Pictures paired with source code
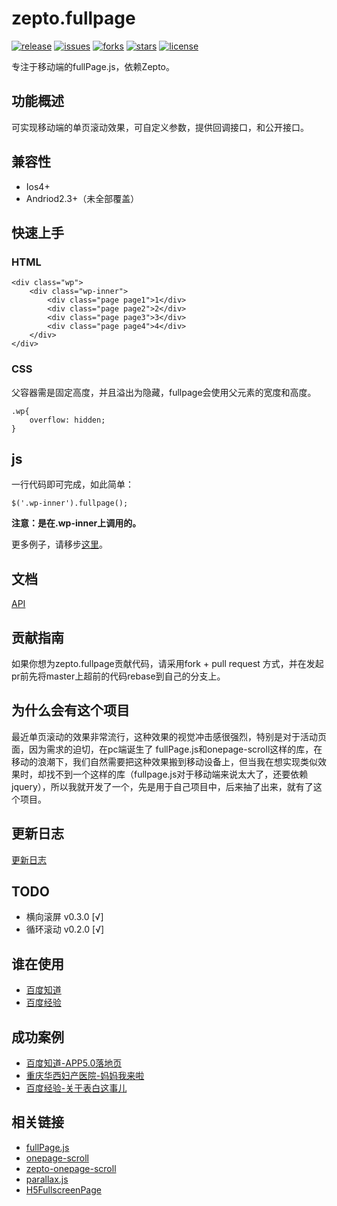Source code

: # zepto.fullpage 

[![release](https://img.shields.io/badge/release-v0.3.1-orange.svg)](https://github.com/yanhaijing/zepto.fullpage/releases) [![issues](https://img.shields.io/github/issues/yanhaijing/zepto.fullpage.svg)](https://github.com/yanhaijing/zepto.fullpage/issues) [![forks](https://img.shields.io/github/forks/yanhaijing/zepto.fullpage.svg)](https://github.com/yanhaijing/zepto.fullpage/network) [![stars](https://img.shields.io/github/stars/yanhaijing/zepto.fullpage.svg)](https://github.com/yanhaijing/zepto.fullpage/stargazers) [![license](https://img.shields.io/badge/license-MIT-blue.svg)](https://github.com/yanhaijing/zepto.fullpage/blob/master/LICENSE)

专注于移动端的fullPage.js，依赖Zepto。

## 功能概述
可实现移动端的单页滚动效果，可自定义参数，提供回调接口，和公开接口。

## 兼容性

- Ios4+
- Andriod2.3+（未全部覆盖）

## 快速上手
### HTML

	<div class="wp">
        <div class="wp-inner">
            <div class="page page1">1</div>
            <div class="page page2">2</div>
            <div class="page page3">3</div>
            <div class="page page4">4</div>
        </div>
    </div>

### CSS
父容器需是固定高度，并且溢出为隐藏，fullpage会使用父元素的宽度和高度。

	.wp{
	    overflow: hidden;            
	}

## js
一行代码即可完成，如此简单：

	$('.wp-inner').fullpage();

**注意：是在.wp-inner上调用的。**

更多例子，请移步[这里](demo)。

## 文档

[API](doc/api.md)

## 贡献指南

如果你想为zepto.fullpage贡献代码，请采用fork + pull request 方式，并在发起pr前先将master上超前的代码rebase到自己的分支上。



## 为什么会有这个项目
最近单页滚动的效果非常流行，这种效果的视觉冲击感很强烈，特别是对于活动页面，因为需求的迫切，在pc端诞生了 fullPage.js和onepage-scroll这样的库，在移动的浪潮下，我们自然需要把这种效果搬到移动设备上，但当我在想实现类似效果时，却找不到一个这样的库（fullpage.js对于移动端来说太大了，还要依赖jquery），所以我就开发了一个，先是用于自己项目中，后来抽了出来，就有了这个项目。


## 更新日志

[更新日志](CHANGELOG.md)

## TODO
- 横向滚屏 v0.3.0 [√]
- 循环滚动 v0.2.0 [√]

## 谁在使用

- [百度知道](http://zhidao.baidu.com/)
- [百度经验](http://jingyan.baidu.com/)

## 成功案例
- [百度知道-APP5.0落地页](http://zhidao.baidu.com/s/5_0-page/index.html)
- [重庆华西妇产医院-妈妈我来啦](http://d.cqhxfk.com/game/0505/)
- [百度经验-关于表白这事儿](http://jingyan.baidu.com/z/2015-520/index.html)

## 相关链接
- [fullPage.js](https://github.com/alvarotrigo/fullPage.js)
- [onepage-scroll](https://github.com/peachananr/onepage-scroll)
- [zepto-onepage-scroll](https://github.com/peachananr/zepto-onepage-scroll)
- [parallax.js](https://github.com/hahnzhu/parallax.js)
- [H5FullscreenPage](https://github.com/lvming6816077/H5FullscreenPage)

• **EXERCISE BRIEF**:
Copy all the lines from the data above that hold the word "class".

• **RESPONSE TO THIS EXERCISE**:
	<div class="wp">
        <div class="wp-inner">
            <div class="page page1">1</div>
            <div class="page page2">2</div>
            <div class="page page3">3</div>
            <div class="page page4">4</div>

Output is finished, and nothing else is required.